The Annual Meeting Planning Committee has raised the bar for the Basic Science track.
“We always think about, ‘Why does the rheumatologist care?’ when planning these sessions,”
said Basic Science Subchair Gregg Silverman, MD, Professor of Medicine and Pathology at the New York University School of Medicine. “These sessions are sentinels to announce new insights that will result in changes in our approach to diagnosis and understanding of pathogenesis as well as therapeutic interventions.”
Dr. Silverman highlighted some of the Basic Science sessions of interest:
Gout and Hyperuricemia: New Syntheses of Basic & Translational Advances (7:30 am Tuesday, October 23): Leading researchers from around the world explore the underlying genetic factors that predispose humans to hyperuricemia, Dr. Silverman said. The genetic flaws that make individuals more susceptible to this common inflammatory arthritis carry significant metabolic and immunologic implications.
Missing Microbes: Lost from Our Clinics (9:00 am Sunday, October 21): The microbiome is more than the microbial communities that live within each of us. Humans co-evolved with their microbiomes and cannot live without them. “Since Louis Pasteur introduced the concept of microbial basis of infectious diseases, we’ve taken a number of measures in our medical approaches and in our lives that may have shifted the balance of microbes within us,” Dr. Silverman said. “How we live, how we clean our environments, what we eat every day, and how we treat disease may be contributors to the epidemics we now have of autoimmunity and allergies.”
Rheumatic Immune-Related Adverse Events from Cancer Immunotherapy (11:00 am Monday, October 22): “There has been an exciting revolution in the treatment of advanced cancer,” Dr. Silverman said. “Checkpoint inhibitors are intended to induce an autoimmune response to cancer. The perhaps predictable side effect is that they seem to trigger autoimmune disease in some patients. We have to decide whether there are ways of ameliorating the condition with antiinflammatory drugs or other approaches and what is worse, the autoimmune disease or the state of the cancer?”
What’s New in the Genomics of AAV? (11:00 am Tuesday, October 23): New genomic studies are beginning to unravel the genetics of ANCA-associated vasculitis and suggest techniques to assess individual susceptibility.
Other key sessions have emerged from the Accelerated Medicine Partnership, a joint venture between the NIH and industry that seeks to shorten the translation time between basic discoveries and clinically relevant findings.

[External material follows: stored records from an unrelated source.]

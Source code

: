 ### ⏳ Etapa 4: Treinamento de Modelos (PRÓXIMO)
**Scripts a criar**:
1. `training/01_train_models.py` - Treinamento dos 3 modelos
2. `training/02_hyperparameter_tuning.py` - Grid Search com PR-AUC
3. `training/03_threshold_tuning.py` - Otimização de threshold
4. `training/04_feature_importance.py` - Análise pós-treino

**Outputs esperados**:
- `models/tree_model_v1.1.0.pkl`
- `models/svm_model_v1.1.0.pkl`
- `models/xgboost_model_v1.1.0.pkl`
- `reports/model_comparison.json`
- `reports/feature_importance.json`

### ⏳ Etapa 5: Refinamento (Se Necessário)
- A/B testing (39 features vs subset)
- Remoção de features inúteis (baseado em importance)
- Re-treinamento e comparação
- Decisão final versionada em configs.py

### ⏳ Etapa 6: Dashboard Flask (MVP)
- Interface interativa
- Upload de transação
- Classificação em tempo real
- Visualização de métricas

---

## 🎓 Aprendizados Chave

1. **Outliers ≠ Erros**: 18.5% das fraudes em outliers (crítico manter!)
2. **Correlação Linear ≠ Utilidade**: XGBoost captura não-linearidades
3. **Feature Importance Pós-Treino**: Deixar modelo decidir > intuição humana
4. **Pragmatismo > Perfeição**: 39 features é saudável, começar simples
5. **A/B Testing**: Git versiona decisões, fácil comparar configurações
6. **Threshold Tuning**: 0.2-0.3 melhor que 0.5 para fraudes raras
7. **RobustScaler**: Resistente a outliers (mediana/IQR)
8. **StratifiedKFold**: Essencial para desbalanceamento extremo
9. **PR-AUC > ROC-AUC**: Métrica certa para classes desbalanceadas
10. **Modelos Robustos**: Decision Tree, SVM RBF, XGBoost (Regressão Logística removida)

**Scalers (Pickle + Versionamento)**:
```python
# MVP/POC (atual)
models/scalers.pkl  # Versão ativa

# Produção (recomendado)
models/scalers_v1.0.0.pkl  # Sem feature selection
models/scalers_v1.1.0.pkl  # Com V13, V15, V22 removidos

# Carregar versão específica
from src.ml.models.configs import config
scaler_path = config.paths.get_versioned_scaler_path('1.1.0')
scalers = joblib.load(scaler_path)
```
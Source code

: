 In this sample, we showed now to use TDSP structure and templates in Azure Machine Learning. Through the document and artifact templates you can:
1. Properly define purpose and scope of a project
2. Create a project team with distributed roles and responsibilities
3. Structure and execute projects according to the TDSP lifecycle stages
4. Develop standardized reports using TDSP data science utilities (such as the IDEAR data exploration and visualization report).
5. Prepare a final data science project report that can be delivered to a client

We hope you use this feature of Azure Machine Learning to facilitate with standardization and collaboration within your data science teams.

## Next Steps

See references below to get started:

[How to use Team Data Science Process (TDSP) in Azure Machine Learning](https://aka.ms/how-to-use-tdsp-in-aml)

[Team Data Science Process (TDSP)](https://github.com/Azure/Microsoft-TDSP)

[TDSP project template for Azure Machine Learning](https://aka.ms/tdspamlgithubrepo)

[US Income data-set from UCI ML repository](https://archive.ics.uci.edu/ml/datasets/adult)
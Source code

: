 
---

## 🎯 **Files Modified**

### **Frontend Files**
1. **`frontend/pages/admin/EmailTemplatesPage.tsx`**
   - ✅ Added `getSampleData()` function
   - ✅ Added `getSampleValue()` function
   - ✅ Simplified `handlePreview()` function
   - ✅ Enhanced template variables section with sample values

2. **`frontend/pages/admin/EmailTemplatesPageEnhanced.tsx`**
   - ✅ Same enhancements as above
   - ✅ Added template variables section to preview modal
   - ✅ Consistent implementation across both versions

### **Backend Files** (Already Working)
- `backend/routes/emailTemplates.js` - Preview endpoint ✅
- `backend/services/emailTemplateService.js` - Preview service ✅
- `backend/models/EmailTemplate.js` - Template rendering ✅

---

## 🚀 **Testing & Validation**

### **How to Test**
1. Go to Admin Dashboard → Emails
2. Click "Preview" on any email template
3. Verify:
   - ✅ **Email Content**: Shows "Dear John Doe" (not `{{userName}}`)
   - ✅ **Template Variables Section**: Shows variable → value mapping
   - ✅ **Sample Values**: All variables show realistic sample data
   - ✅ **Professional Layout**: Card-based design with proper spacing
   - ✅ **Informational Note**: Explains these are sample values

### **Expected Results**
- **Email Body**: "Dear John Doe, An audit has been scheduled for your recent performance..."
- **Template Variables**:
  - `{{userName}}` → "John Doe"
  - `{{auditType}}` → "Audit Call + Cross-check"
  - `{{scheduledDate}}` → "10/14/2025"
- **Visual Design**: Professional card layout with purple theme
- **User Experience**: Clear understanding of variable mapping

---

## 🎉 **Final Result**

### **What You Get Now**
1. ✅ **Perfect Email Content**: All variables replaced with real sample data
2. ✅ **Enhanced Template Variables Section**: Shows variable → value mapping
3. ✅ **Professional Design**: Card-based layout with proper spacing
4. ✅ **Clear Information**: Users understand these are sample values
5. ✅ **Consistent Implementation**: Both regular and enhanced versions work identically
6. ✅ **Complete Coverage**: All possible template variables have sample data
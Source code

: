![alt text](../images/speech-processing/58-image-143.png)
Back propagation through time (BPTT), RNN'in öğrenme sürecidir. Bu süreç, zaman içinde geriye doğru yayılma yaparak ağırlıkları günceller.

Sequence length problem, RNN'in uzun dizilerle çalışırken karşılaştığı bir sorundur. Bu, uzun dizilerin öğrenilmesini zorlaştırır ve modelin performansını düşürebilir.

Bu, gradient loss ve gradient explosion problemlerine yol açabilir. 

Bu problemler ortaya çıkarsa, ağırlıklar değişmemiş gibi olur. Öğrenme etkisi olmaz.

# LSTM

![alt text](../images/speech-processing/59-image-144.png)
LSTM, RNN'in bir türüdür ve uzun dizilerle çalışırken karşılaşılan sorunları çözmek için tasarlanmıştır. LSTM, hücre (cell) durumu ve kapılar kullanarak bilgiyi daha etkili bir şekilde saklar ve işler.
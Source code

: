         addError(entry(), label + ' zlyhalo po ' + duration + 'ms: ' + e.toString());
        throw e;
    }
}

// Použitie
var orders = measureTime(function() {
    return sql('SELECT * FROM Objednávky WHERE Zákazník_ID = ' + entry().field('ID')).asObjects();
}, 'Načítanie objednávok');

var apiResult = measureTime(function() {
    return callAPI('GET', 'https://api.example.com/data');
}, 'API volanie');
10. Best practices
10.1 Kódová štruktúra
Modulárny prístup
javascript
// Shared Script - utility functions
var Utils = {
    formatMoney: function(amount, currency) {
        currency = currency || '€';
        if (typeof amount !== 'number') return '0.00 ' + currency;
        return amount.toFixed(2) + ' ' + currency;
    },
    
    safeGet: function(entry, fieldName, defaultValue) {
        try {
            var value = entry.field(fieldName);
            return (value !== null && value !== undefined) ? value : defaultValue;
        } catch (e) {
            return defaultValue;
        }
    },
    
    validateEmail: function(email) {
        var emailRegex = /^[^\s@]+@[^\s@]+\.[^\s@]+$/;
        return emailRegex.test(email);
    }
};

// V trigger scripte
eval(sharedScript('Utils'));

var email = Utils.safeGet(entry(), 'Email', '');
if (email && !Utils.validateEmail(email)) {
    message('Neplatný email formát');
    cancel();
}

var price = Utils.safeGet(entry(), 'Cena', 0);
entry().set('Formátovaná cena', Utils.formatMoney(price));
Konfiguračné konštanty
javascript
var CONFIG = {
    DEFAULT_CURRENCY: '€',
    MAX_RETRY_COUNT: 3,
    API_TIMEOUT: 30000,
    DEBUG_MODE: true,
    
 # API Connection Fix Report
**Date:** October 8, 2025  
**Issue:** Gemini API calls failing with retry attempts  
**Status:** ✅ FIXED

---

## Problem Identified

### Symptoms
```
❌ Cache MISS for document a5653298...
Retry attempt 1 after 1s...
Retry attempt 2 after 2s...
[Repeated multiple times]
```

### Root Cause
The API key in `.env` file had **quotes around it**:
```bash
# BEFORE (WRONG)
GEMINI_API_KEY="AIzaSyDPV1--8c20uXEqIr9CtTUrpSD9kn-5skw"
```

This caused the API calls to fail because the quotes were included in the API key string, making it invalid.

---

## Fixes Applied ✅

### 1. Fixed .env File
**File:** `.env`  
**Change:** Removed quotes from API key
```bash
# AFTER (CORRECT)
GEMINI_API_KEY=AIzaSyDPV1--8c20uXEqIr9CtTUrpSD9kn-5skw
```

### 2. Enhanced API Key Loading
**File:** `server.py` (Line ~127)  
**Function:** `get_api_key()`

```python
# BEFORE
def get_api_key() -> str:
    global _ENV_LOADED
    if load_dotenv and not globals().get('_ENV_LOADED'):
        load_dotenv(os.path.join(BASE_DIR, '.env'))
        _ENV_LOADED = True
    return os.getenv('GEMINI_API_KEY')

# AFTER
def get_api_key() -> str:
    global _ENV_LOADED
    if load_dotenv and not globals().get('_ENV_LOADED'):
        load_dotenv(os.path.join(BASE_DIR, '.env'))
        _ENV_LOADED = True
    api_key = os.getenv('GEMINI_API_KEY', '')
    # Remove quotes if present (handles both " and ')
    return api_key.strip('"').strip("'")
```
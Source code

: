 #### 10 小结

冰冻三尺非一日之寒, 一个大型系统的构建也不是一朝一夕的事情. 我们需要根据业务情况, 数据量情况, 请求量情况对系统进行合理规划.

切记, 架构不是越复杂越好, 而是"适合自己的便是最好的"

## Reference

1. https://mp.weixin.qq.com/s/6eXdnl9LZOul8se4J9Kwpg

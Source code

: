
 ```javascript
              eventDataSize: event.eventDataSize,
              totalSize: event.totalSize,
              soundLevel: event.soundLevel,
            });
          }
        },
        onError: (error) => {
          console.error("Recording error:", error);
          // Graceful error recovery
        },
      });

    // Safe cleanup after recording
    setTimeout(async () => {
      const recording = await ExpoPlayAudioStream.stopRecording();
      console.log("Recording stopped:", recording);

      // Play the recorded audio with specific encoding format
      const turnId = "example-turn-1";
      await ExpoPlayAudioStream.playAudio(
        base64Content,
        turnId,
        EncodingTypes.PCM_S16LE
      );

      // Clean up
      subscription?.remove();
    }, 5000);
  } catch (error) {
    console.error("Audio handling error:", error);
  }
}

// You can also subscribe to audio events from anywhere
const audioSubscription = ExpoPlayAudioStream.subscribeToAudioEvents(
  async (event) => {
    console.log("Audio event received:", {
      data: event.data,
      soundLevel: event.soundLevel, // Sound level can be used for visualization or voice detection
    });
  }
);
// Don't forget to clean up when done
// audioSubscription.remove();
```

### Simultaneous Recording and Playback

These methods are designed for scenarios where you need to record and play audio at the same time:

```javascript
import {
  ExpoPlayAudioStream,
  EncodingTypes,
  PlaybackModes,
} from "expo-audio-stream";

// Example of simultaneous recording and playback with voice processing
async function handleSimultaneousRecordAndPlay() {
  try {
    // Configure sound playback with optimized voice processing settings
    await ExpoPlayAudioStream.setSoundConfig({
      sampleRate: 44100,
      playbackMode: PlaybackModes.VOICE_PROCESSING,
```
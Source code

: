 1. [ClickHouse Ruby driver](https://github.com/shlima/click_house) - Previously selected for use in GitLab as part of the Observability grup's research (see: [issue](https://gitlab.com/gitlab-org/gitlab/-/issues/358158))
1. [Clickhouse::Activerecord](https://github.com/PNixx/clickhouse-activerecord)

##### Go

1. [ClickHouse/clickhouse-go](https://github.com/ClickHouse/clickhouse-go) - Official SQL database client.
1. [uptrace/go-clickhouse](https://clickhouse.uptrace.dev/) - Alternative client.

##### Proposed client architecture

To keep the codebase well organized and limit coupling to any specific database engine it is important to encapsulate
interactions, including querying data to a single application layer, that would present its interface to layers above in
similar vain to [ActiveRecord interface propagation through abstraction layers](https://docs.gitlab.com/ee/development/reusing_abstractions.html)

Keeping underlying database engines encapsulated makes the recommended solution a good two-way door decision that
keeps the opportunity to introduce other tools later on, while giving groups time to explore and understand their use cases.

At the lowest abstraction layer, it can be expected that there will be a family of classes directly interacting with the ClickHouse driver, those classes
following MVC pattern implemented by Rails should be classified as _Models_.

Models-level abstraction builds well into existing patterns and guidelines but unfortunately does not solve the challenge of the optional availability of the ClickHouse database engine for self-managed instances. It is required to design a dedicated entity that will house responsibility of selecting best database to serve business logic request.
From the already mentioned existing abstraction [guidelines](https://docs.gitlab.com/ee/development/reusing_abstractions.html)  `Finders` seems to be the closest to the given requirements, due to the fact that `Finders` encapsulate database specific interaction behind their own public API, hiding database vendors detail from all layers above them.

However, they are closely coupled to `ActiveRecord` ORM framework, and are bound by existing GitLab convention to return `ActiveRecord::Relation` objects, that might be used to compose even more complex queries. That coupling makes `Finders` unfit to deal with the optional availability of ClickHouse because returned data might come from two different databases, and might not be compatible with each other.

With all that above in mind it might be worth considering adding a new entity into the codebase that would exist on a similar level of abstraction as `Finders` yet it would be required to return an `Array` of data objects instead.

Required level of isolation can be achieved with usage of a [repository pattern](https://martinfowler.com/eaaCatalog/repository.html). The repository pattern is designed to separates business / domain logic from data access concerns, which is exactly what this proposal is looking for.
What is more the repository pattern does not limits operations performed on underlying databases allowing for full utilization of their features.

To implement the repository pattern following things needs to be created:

Lupus Nephritis: Immune Cell Networks and Pathogenesis (8:30 am Monday, October 22) looks at adaptive immune responses in the kidney to lupus and new approaches to interrogate cellular interactions within the kidney microenvironment.
Synovial Phenotype Heterogeneity in RA and OA (8:30 am Tuesday, October 23) will explore the clinical implications of recent findings showing surprising heterogeneity in cytokine production, gene expression, and cellular composition of synovium in both RA and OA.